Ellen Goodman (born April 11, 1941) is an American journalist and Pulitzer Prize-winning syndicated columnist. Goodman is also a speaker and commentator. She is noted for being one of the first women to openly discuss women's rights. 
Goodman's career began as a researcher and reporter for Newsweek magazine between 1963 and 1965. She was a reporter at the Detroit Free Press starting in 1965 and has worked as an associate editor at the Boston Globe since 1967. Her column was syndicated by The Washington Post Writers Group in 1976. In 1996, she taught at Stanford as the first Lorry I. Lokey Visiting Professor in Professional Journalism. In 1998, Goodman received the Elijah Parish Lovejoy Award as well as an honorary Doctor of Laws degree from Colby College. She has compared "anthropogenic warming deniers" to Holocaust deniers. Goodman announced her retirement in her final column, which ran on January 1, 2010.
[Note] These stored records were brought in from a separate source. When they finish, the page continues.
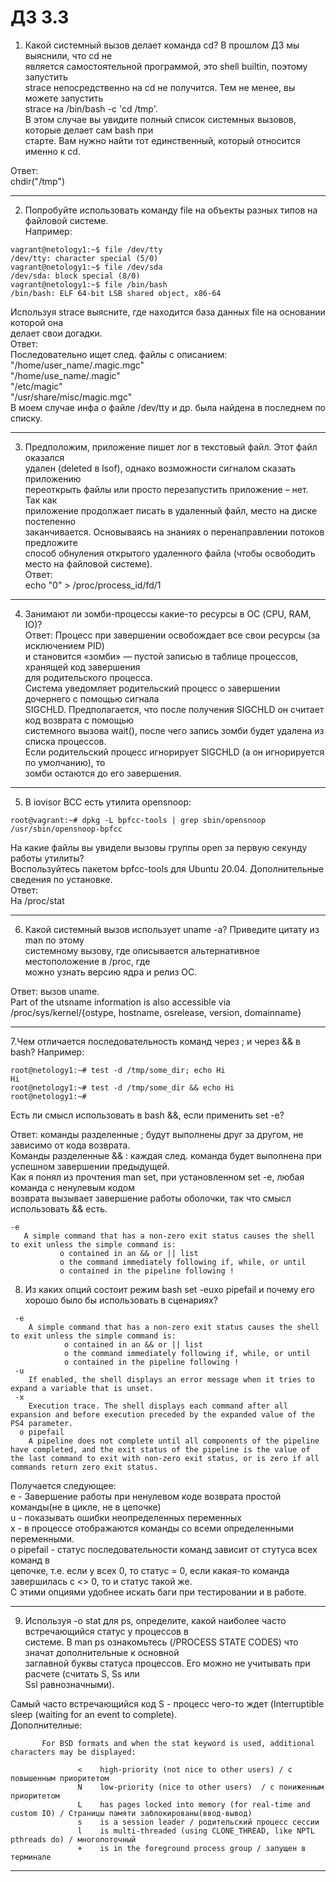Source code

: #  ДЗ 3.3
1. Какой системный вызов делает команда cd? В прошлом ДЗ мы выяснили, что cd не  
является самостоятельной программой, это shell builtin, поэтому запустить  
strace непосредственно на cd не получится. Тем не менее, вы можете запустить  
strace на /bin/bash -c 'cd /tmp'.  
В этом случае вы увидите полный список системных вызовов, которые делает сам bash при  
старте. Вам нужно найти тот единственный, который относится именно к cd.  
  
Ответ:  
chdir("/tmp")  

---
2. Попробуйте использовать команду file на объекты разных типов на файловой системе.  
Например:
```
vagrant@netology1:~$ file /dev/tty  
/dev/tty: character special (5/0)  
vagrant@netology1:~$ file /dev/sda  
/dev/sda: block special (8/0)  
vagrant@netology1:~$ file /bin/bash  
/bin/bash: ELF 64-bit LSB shared object, x86-64  
```

Используя strace выясните, где находится база данных file на основании которой она  
делает свои догадки.  
Ответ:  
Последовательно ищет след. файлы с описанием:  
"/home/user_name/.magic.mgc"  
"/home/use_name/.magic"  
"/etc/magic"  
"/usr/share/misc/magic.mgc"  
В моем случае инфа о файле /dev/tty и др. была найдена в последнем по списку.  

---

3. Предположим, приложение пишет лог в текстовый файл. Этот файл оказался  
удален (deleted в lsof), однако возможности сигналом сказать приложению  
переоткрыть файлы или просто перезапустить приложение – нет. Так как  
приложение продолжает писать в удаленный файл, место на диске постепенно  
заканчивается. Основываясь на знаниях о перенаправлении потоков предложите  
способ обнуления открытого удаленного файла (чтобы освободить место на файловой системе).  
Ответ:  
echo "0" > /proc/process_id/fd/1  

---

4. Занимают ли зомби-процессы какие-то ресурсы в ОС (CPU, RAM, IO)?  
Ответ: Процесс при завершении освобождает все свои ресурсы (за исключением PID)  
и становится «зомби» — пустой записью в таблице процессов, хранящей код завершения  
для родительского процесса.  
Система уведомляет родительский процесс о завершении дочернего с помощью сигнала  
SIGCHLD. Предполагается, что после получения SIGCHLD он считает код возврата с помощью  
системного вызова wait(), после чего запись зомби будет удалена из списка процессов.  
Если родительский процесс игнорирует SIGCHLD (а он игнорируется по умолчанию), то  
зомби остаются до его завершения.

---

5. В iovisor BCC есть утилита opensnoop:
```
root@vagrant:~# dpkg -L bpfcc-tools | grep sbin/opensnoop
/usr/sbin/opensnoop-bpfcc
```
На какие файлы вы увидели вызовы группы open за первую секунду работы утилиты?  
Воспользуйтесь пакетом bpfcc-tools для Ubuntu 20.04. Дополнительные сведения по установке.  
Ответ:  
На /proc/stat  

---

6. Какой системный вызов использует uname -a? Приведите цитату из man по этому  
системному вызову, где описывается альтернативное местоположение в /proc, где  
можно узнать версию ядра и релиз ОС.  

Ответ: вызов uname.  
Part of the utsname information is also accessible via /proc/sys/kernel/{ostype, hostname, osrelease, version,   domainname}  

---

7.Чем отличается последовательность команд через ; и через && в bash? Например:  
```
root@netology1:~# test -d /tmp/some_dir; echo Hi
Hi
root@netology1:~# test -d /tmp/some_dir && echo Hi
root@netology1:~#
```

Есть ли смысл использовать в bash &&, если применить set -e?  

Ответ: команды разделенные ; будут выполнены друг за другом, не зависимо от кода возврата.  
Команды разделенные && : каждая след. команда будет выполнена при успешном завершении предыдущей.  
Как я понял из прочтения mаn set, при установленном set -e, любая команда с ненулевым кодом  
возврата вызывает завершение работы оболочки, так что смысл использовать && есть.  
 ```
 -e
    A simple command that has a non-zero exit status causes the shell to exit unless the simple command is:
            o contained in an && or || list 
            o the command immediately following if, while, or until 
            o contained in the pipeline following ! 
```

8. Из каких опций состоит режим bash set -euxo pipefail и почему его хорошо было бы 
использовать в сценариях?
```
 -e
    A simple command that has a non-zero exit status causes the shell to exit unless the simple command is:
            o contained in an && or || list 
            o the command immediately following if, while, or until 
            o contained in the pipeline following ! 
 -u
    If enabled, the shell displays an error message when it tries to expand a variable that is unset. 
 -x
    Execution trace. The shell displays each command after all expansion and before execution preceded by the expanded value of the PS4 parameter. 
  o pipefail
 	A pipeline does not complete until all components of the pipeline have completed, and the exit status of the pipeline is the value of the last command to exit with non-zero exit status, or is zero if all commands return zero exit status. 
```

Получается следующее:  
е - Завершение работы при ненулевом коде возврата простой команды(не в цикле, не в цепочке)  
u - показывать ошибки неопределенных переменных  
х - в процессе отображаются команды со всеми определенными переменными.  
o pipefail - статус последовательности команд зависит от стутуса всех команд в  
цепочке, т.е. если у всех 0, то   статус = 0, если какая-то команда  
завершилась с <> 0, то и статус такой же.  
С этими опциями удобнее искать баги при тестировании и в работе.  

---

9. Используя -o stat для ps, определите, какой наиболее часто встречающийся статус у процессов в  
системе. В man ps ознакомьтесь (/PROCESS STATE CODES) что значат дополнительные к основной  
заглавной буквы статуса процессов. Его можно не учитывать при расчете (считать S, Ss или  
Ssl равнозначными).

Самый часто встречающийся код S - процесс чего-то ждет (Interruptible sleep (waiting for an event to complete).  
Дополнителные:  
```
       For BSD formats and when the stat keyword is used, additional characters may be displayed:

               <    high-priority (not nice to other users) / с повышенным приоритетом
               N    low-priority (nice to other users)  / с пониженным приоритетом
               L    has pages locked into memory (for real-time and custom IO) / Страницы памяти заблокированы(ввод-вывод)
               s    is a session leader / родительский процесс сессии
               l    is multi-threaded (using CLONE_THREAD, like NPTL pthreads do) / многопоточный
               +    is in the foreground process group / запущен в терминале
```
---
Goodman graduated cum laude from Radcliffe College in 1963 with a degree in modern European history. A year later, she returned to Harvard as a Nieman Fellow. At Harvard, Goodman studied the dynamics of social change.  In 2007, Goodman studied gender and the news at John F. Kennedy School of Government where she was a Shorenstein Fellow.
Personal life 
Goodman was born in Newton, Massachusetts. She is the daughter of Jacob Holtz and Edith Weinstein Holtz, and is the sister of architecture critic and author Jane Holtz Kay. She married her first husband, Anthony Goodman, in 1963 and in 1968, gave birth to their daughter Katie Goodman, a musical comedian. After the couple divorced, she married, journalist Bob Levey, in 1982. Her step-son Gregory Levey died by self-immolation in 1991 protesting the First Gulf War.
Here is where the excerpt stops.